Task: Every entry, start to finish, should be printed verbatim without pictures.

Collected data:
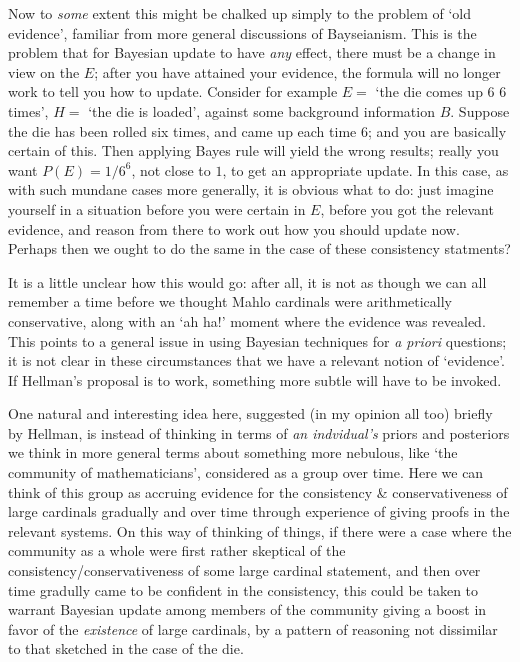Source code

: \documentclass{amsart}
\theoremstyle{definition}
\begin{document}
Now to \emph{some} extent this might be chalked up simply to the problem of 
`old evidence', familiar from more general discussions of Bayseianism. This is the 
problem that for Bayesian update to have \emph{any} effect, there must be a 
change in view on the $E$; after you have attained your evidence,
the formula will no longer work to tell you how to update.
Consider for example $E =$ `the die comes up 6 6 times', 
$H =$ `the die is loaded', against some background information $B$. Suppose 
the die has been rolled six times, and came up each time 6; and you are basically 
certain of this. Then applying 
Bayes rule will yield the wrong results; really you want $P(E) = 1/6^6$, 
not close to $1$, to get an appropriate update. 
In this case, as with such mundane cases more generally, 
it is obvious what to do: just imagine yourself in a situation before you were 
certain in $E$, before you got the relevant evidence, and reason from there to work
out how you should update now. Perhaps then we ought to do the same in the case 
of these consistency statments?

It is a little unclear how this would go: after all, it 
is not as though we can all remember a time before we thought Mahlo cardinals 
were arithmetically conservative, along with an `ah ha!' moment where the evidence was revealed. 
This points to a general issue in using 
Bayesian techniques for \emph{a priori} questions; it is not clear in 
these circumstances that we have a relevant notion of `evidence'.
If Hellman's proposal is to work, something more subtle will have to be invoked.

One natural and interesting idea here, suggested (in my opinion all too) 
briefly by Hellman, is instead of thinking in terms of \emph{an indvidual's} priors 
and posteriors we think in more general terms about
something more nebulous, like `the community of mathematicians', considered as a 
group over time. Here we can think of this group as accruing evidence for the 
consistency \& conservativeness of large cardinals gradually and over time through experience
of giving proofs in the relevant systems. On this way of thinking of things, if there 
were a case where the community as a whole were first rather skeptical of the 
consistency/conservativeness of some large cardinal statement, and then over time gradully came to 
be confident in the consistency, this could be taken to warrant Bayesian update 
among members of the community giving a boost in favor of the \emph{existence} of 
large cardinals, by a pattern of reasoning not dissimilar to that sketched in the case of the 
die.
\end{document}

Solution:
Source code

: \documentclass{amsart}
\theoremstyle{definition}
\begin{document}
Now to \emph{some} extent this might be chalked up simply to the problem of 
`old evidence', familiar from more general discussions of Bayseianism. This is the 
problem that for Bayesian update to have \emph{any} effect, there must be a 
change in view on the $E$; after you have attained your evidence,
the formula will no longer work to tell you how to update.
Consider for example $E =$ `the die comes up 6 6 times', 
$H =$ `the die is loaded', against some background information $B$. Suppose 
the die has been rolled six times, and came up each time 6; and you are basically 
certain of this. Then applying 
Bayes rule will yield the wrong results; really you want $P(E) = 1/6^6$, 
not close to $1$, to get an appropriate update. 
In this case, as with such mundane cases more generally, 
it is obvious what to do: just imagine yourself in a situation before you were 
certain in $E$, before you got the relevant evidence, and reason from there to work
out how you should update now. Perhaps then we ought to do the same in the case 
of these consistency statments?

It is a little unclear how this would go: after all, it 
is not as though we can all remember a time before we thought Mahlo cardinals 
were arithmetically conservative, along with an `ah ha!' moment where the evidence was revealed. 
This points to a general issue in using 
Bayesian techniques for \emph{a priori} questions; it is not clear in 
these circumstances that we have a relevant notion of `evidence'.
If Hellman's proposal is to work, something more subtle will have to be invoked.

One natural and interesting idea here, suggested (in my opinion all too) 
briefly by Hellman, is instead of thinking in terms of \emph{an indvidual's} priors 
and posteriors we think in more general terms about
something more nebulous, like `the community of mathematicians', considered as a 
group over time. Here we can think of this group as accruing evidence for the 
consistency \& conservativeness of large cardinals gradually and over time through experience
of giving proofs in the relevant systems. On this way of thinking of things, if there 
were a case where the community as a whole were first rather skeptical of the 
consistency/conservativeness of some large cardinal statement, and then over time gradully came to 
be confident in the consistency, this could be taken to warrant Bayesian update 
among members of the community giving a boost in favor of the \emph{existence} of 
large cardinals, by a pattern of reasoning not dissimilar to that sketched in the case of the 
die.
\end{document}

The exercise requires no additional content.